80% and the entire first page actually receives greater than 98%.

And so, these first few links in the entire page are really determined, so

they're ordering amongst themselves. Once you have those relevant pages, those

are determined by the importance score itself.

And that's really what's going to play an impact here, so we will be focusing on

the importance score in this analysis. So now, let's move to understanding how

the importance score is Is used to rank these pages.

So, the first thing we have to take a look at, is the idea of a Webgraph, and

what that is. And we're going to see, how this can give

the connectivity overview of the webpages and how they're interconnected with one

another. So, let's start with some terminology.

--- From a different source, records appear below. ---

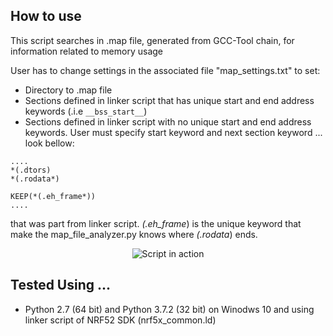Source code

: ## How to use
This script searches in .map file, generated from GCC-Tool chain, for information related to memory usage

User has to change settings in the associated file "map_settings.txt" to set:
* Directory to .map file
* Sections defined in linker script that has unique start and end address keywords (.i.e `__bss_start__`)
* Sections defined in linker script with no unique start and end address keywords. User must specify start keyword and next section keyword ... look bellow:
```
....
*(.dtors)
*(.rodata*)

KEEP(*(.eh_frame*))
....
```
that was part from linker script. *(.eh_frame*) is the unique keyword that make the map_file_analyzer.py knows where *(.rodata*) ends.

<p align="center">
<img src="https://github.com/yahyatawil/map_file_analyzer/blob/master/python_map_ana.JPG" alt="Script in action">
</p>

## Tested Using ...

* Python 2.7 (64 bit) and Python 3.7.2 (32 bit) on Winodws 10 and using linker script of NRF52 SDK (nrf5x_common.ld)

A Webpage, we've been using that term, but it's really, it's a document on the

web. So it's a document, and you can go there,

and you can access the page, and do whatever you want to do on that page.

A Hyperlink, is a connection from a webpage to a piece of data.

So, on the webpages themselves, you see some external links here, that you can

click on, and when you click on them, that will bring you somewhere else.

Now typically, it will bring you to another webpage, so for our purposes here

and what we're seeing, a hyperlink is a connection from a webpage to another

webpage. So, we have webpages, and then we have

Hyperlinks connecting Webpages. All right.

So now, before we talk about a webgraph, and you could probably already understand

what a webgraph is. It's really just the Webpages and how

Hyperlinks connect them together and we just draw that visually.

But, so, a graph is a huge concept mathematically and we, we will not go

into much detail on what graph theory is, but simple terminology here will suffice.

And when we say graph route, we're referring to some like XY chart plot.

That's, that's not what we're referring to something, a structure, a mathematical

structure, that has nodes which are also known as bird seeds, and those

represented typically as circles. So, we have these nodes, and we have link

or edges, so there's, those are kind of interchangeable, it's either vertices and

edges or notes and links. And the nodes or circles and the links

connect the nodes together. So, we may have links like this.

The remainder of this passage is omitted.